» **Data**:
□ □ □ □ □ □ □

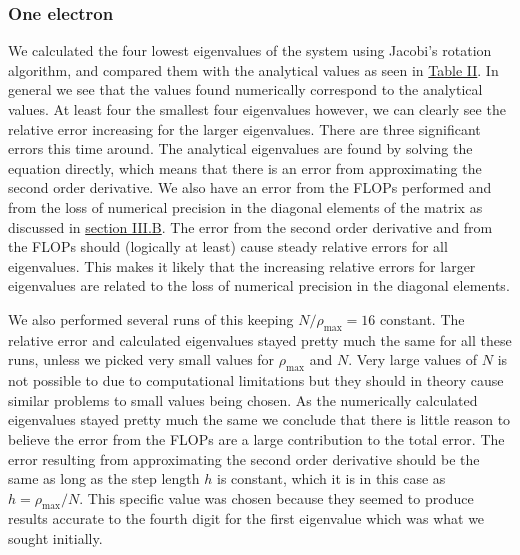 \documentclass[reprint,english,notitlepage]{revtex4-1}  %
\begin{document}
\subsubsection{One electron} \label{sec:V:b:i}

We calculated the four lowest eigenvalues of the system using Jacobi's rotation algorithm, and compared them with the analytical values as seen in \hyperref[table:IV:b:1]{Table II}. In general we see that the values found numerically correspond to the analytical values. At least four the smallest four eigenvalues however, we can clearly see the relative error increasing for the larger eigenvalues. There are three significant errors this time around. The analytical eigenvalues are found by solving the equation directly, which means that there is an error from approximating the second order derivative. We also have an error from the FLOPs performed and from the loss of numerical precision in the diagonal elements of the matrix as discussed in \hyperref[sec:III:b]{section III.B}. The error from the second order derivative and from the FLOPs should (logically at least) cause steady relative errors for all eigenvalues. This makes it likely that the increasing relative errors for larger eigenvalues are related to the loss of numerical precision in the diagonal elements.

We also performed several runs of this keeping $N/\rho_\text{max} = 16$ constant. The relative error and calculated eigenvalues stayed pretty much the same for all these runs, unless we picked very small values for $\rho_\text{max}$ and $N$. Very large values of $N$ is not possible to due to computational limitations but they should in theory cause similar problems to small values being chosen. As the numerically calculated eigenvalues stayed pretty much the same we conclude that there is little reason to believe the error from the FLOPs are a large contribution to the total error. The error resulting from approximating the second order derivative should be the same as long as the step length $h$ is constant, which it is in this case as $h = \rho_\text{max}/N$. This specific value was chosen because they seemed to produce results accurate to the fourth digit for the first eigenvalue which was what we sought initially.
\end{document}
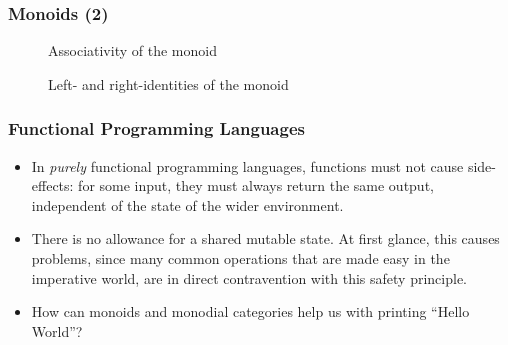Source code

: \documentclass{beamer}
\numberwithin{figure}{section}
\DeclareMathOperator{\catid}{id}
\begin{document}
\begin{frame}
        \frametitle{Monoids (2)}
        \begin{figure}
                \caption{Associativity of the monoid}
        \end{figure}

        \vfill
        \pause
        \begin{figure}
                \caption{Left- and right-identities of the monoid}
        \end{figure}
\end{frame}

\begin{frame}
        \frametitle{Functional Programming Languages}
        \begin{itemize}
                \item In \textit{purely} functional programming languages,
                        functions must not cause side-effects: for some input,
                        they must always return the same output, independent of
                        the state of the wider environment.
                \item There is no allowance for a shared mutable state. At first
                        glance, this causes problems, since many common
                        operations that are made easy in the imperative world,
                        are in direct contravention with this safety principle.
                \item How can monoids and monodial categories help us with
                        printing ``Hello World''?
        \end{itemize}
\end{frame}
\end{document}
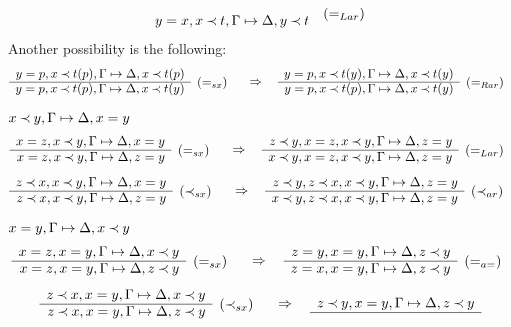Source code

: \begin{PROOF}
\begin{LS}
\[\begin{array}{rl}
y=x, x\Incl t,\GSD,y\Incl t & \rabove{(=_{Lar})}
\end{array}
\]
Another possibility is the following:
\[ \begin{array}{rl}
y=p, x\Incl t(p),\GSD,x\Incl t(p) \\ \cline{1-1}
y=p, x\Incl t(p),\GSD,x\Incl t(y) & \rabove{(=_{sx})}
\end{array}
\conv
\begin{array}{rl}
y=p, x\Incl t(y),\GSD,x\Incl t(y) \\ \cline{1-1}
y=p, x\Incl t(p),\GSD,x\Incl t(y) & \rabove{(=_{Rar})}
\end{array}
\]
\item $x\mathbin{\prec} y,\Gamma\mathrel{\mapsto}\Delta,x=y$
\[ \begin{array}{rl}
x=z,x\Incl y,\GSD,x=y \\ \cline{1-1}
x=z,x\Incl y,\GSD,z=y & \rabove{(=_{sx})}
\end{array}
\conv
\begin{array}{rl}
z\Incl y,x=z,x\Incl y,\GSD,z=y \\ \cline{1-1}
x\Incl y,x=z,x\Incl y,\GSD,z=y & \rabove{(=_{Lar})}
\end{array}
\]
\[ \begin{array}{rl}
z\Incl x,x\Incl y,\GSD,x=y \\ \cline{1-1}
z\Incl x,x\Incl y,\GSD,z=y & \rabove{(\Incl_{sx})}
\end{array}
\conv
\begin{array}{rl}
z\Incl y,z\Incl x,x\Incl y,\GSD,z=y \\ \cline{1-1}
x\Incl y,z\Incl x,x\Incl y,\GSD,z=y & \rabove{(\Incl_{ar})}
\end{array}
\]
\item $x=y,\Gamma\mathrel{\mapsto}\Delta,x\mathbin{\prec} y$
\[ \begin{array}{rl}
x=z,x= y,\GSD,x\Incl y \\ \cline{1-1}
x=z,x= y,\GSD,z\Incl y & \rabove{(=_{sx})}
\end{array}
\conv
\begin{array}{rl}
z=y,x= y,\GSD,z\Incl y \\ \cline{1-1}
z=x,x= y,\GSD,z\Incl y & \rabove{(=_{a=})}
\end{array}
\]
\[ \begin{array}{rl}
z\Incl x,x=y,\GSD,x\Incl y \\ \cline{1-1}
z\Incl x,x=y,\GSD,z\Incl y & \rabove{(\Incl_{sx})}
\end{array}
\conv
\begin{array}{rl}
z\Incl y,x= y,\GSD,z\Incl y \\ \cline{1-1}

\end{array}\]
\end{LS}
\end{PROOF}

□ □ □ □ □ □ □

» **Instructions for the task**:
Look above for every line with the word "caption" and copy it.

» **Answer space**:
                \caption{Associativity of the monoid}
                \caption{Left- and right-identities of the monoid}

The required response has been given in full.